Adenosine 5′-Triphosphate-Sulfurylase in Corn Roots and Its Partial Purification

ATP-sulfurylase (ATP-sulfate adenyltransferase, EC 2.7.7.4) was found in nonparticulate fractions of both roots and leaves of Zea mays L. seedlings using two detection methods. Addition of exogenous pyrophosphatase was essential for maximum rates of conversion of (35)SO(4) (2-) to labeled adenosine phosphosulfate in unpurified root extracts, but not in unpurified leaf extracts. In the presence of exogenous pyrophosphatase, the enzyme from roots exhibited specific activities as high as those obtained with the leaf enzyme. The root enzyme was purified 33-fold by centrifugation and column chromatography procedures.

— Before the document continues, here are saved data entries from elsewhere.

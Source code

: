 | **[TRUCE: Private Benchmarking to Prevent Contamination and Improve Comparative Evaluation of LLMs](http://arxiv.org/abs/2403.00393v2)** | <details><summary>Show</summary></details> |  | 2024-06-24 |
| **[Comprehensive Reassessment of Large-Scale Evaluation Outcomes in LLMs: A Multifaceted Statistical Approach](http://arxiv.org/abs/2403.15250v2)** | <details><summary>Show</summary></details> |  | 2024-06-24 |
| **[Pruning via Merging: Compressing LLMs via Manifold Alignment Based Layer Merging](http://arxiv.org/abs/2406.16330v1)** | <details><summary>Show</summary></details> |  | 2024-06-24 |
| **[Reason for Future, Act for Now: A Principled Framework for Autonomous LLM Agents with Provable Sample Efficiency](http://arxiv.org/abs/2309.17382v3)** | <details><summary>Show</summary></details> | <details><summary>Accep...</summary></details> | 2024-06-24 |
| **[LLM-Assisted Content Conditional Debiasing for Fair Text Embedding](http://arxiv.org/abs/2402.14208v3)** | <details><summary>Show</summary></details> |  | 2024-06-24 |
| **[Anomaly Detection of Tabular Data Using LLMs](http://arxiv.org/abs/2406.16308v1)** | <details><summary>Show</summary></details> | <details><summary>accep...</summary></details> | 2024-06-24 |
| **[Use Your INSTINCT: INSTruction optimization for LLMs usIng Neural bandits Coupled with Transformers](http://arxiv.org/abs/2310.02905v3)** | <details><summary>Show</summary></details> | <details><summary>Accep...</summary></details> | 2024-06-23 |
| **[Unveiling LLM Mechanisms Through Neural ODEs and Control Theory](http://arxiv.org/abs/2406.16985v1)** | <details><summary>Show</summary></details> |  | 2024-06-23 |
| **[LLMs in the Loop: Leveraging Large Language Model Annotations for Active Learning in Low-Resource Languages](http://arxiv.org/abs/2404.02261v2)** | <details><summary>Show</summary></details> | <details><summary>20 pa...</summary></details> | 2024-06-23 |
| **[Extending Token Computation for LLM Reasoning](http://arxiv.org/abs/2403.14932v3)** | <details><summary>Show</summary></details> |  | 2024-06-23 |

Its molecular weight obtained by Sephadex gel filtration was about 42,000. Its Km for pyrophosphate was 7 mum, while for adenosine phosphosulfate, the Km was 1.35 mum. None of the enzyme fractions studied converted adenosine phosphosulfate into detectable amounts of 3'-phosphoadenosine-5'-phosphosulfate. ATP-sulfurylase was also found in roots of corn seedlings grown aseptically. The data suggest that at least the first reaction in sulfate reduction might proceed as effectively in roots as in shoots.